Хроники Червонной Руси - Олег Игоревич Яковлев
Шрифт:
Интервал:
Закладка:
Володарь заметил вражеского воина, убившего гридня и пытавшегося попасть в Василька. Подскочил он к нему сбоку, ногой отпихнув пешца, пытавшегося преградить путь, саблей снёс с шелома противника еловец[287], крикнул:
— Ну вот, убивец, твоя очередь!
Черниговец оказался ловок и силён. Первый удар Володаря он отбил, затем сам двуручным мечом едва не отсёк князю десницу.
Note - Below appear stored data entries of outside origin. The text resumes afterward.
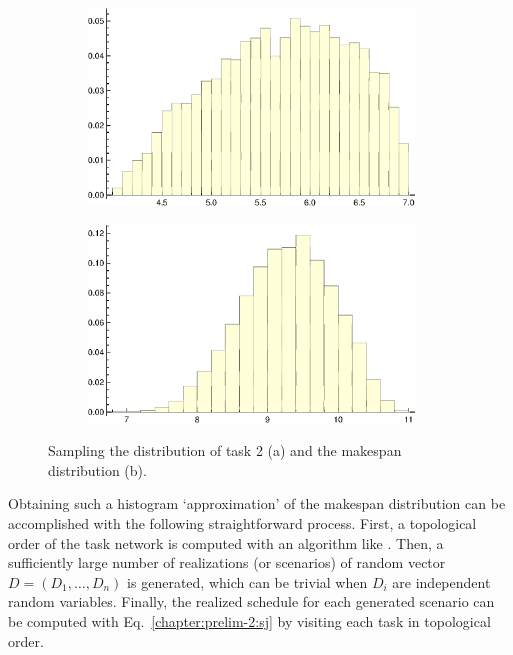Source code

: 	\begin{figure}
		\centering
		\begin{subfigure}[b]{0.45\textwidth}
			\centering
			\includegraphics[width=0.95\textwidth]{chapter/prelim-2/D2}
			\subcaption{}
			\label{chapter:prelim-2:example-2-a}
		\end{subfigure}
		\quad
		\begin{subfigure}[b]{0.45\textwidth}
			\centering
			\includegraphics[width=0.95\textwidth]{chapter/prelim-2/cmax}
			\subcaption{}
			\label{chapter:prelim-2:example-2-b}
		\end{subfigure}
		\caption{Sampling the distribution of task 2 (a) and the makespan distribution (b).}
		\label{chapter:prelim-2:example-2}
	\end{figure}

	Obtaining such a histogram `approximation' of the makespan distribution can be accomplished with the following straightforward process.
	First, a topological order of the task network is computed with an algorithm like \cite{tarjan1976}.
	Then, a sufficiently large number of realizations (or scenarios) of random vector $D=(D_1,\ldots,D_n)$ is generated,
	which can be trivial when $D_i$ are independent random variables.
	Finally, the realized schedule for each generated scenario can be computed with Eq.~\ref{chapter:prelim-2:sj} by visiting each task in topological order.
Чувствуя резкую боль в плече, Володарь перехватил саблю в левую руку. Ударил сбоку, по-половецки, с просвистом, что было силы, снёс черниговцу чуть ли не пол-лица. Покатился вниз по склону увала покорёженный вражий шелом. Рухнул, вылетев из седла, могучий всадник, оскаленный ряд зубов на перерубленном, искажённом до неузнаваемости лице дополнил страшную картину лежащих в беспорядке под копытами коней мёртвых тел.
«И это я содеял?! Я, Володарь, которого с детства учили творить благо?! Обучали заповедям Христовым! Но это же вражина был лютый, едва брата моего не сгубил!» — мешались, путались в голове мысли.
— Княже, гоним их! — раздался рядом бодрый голос Юрия Вышатича. — Бегут вороги! Удрал Святополк с поля бранного! И Святоша за им вослед! Токмо пятки сверкали! Испужались креста святого!
Вражьи рати отхлынули, скрылись за вершинами холмов, стихал вдали шум боя. К Володарю подвели старика-лекаря, осторожно сняли кольчугу, разрезали нижнюю окровавленную сорочку. Лекарь осмотрел рану, ощупал её, смазал и туго перевязал.
— Кость задета у тя, княже! Но ничего, вылечим! — сказал добрый седой старичок. — Колодки привесим, перетянем, седьмиц шесть-семь — и заживёт, срастутся косточки!
Володарь слабо улыбнулся и глухо промолвил, сетуя:
— Семь седьмиц. Долго.
На берегу Белки дружины Ростиславичей нагнали брошенный киянами воинский обоз. В беспорядке метались из стороны в сторону захваченные врасплох слуги. Улан подтащил к Володарю кого-то отчаянно упирающегося.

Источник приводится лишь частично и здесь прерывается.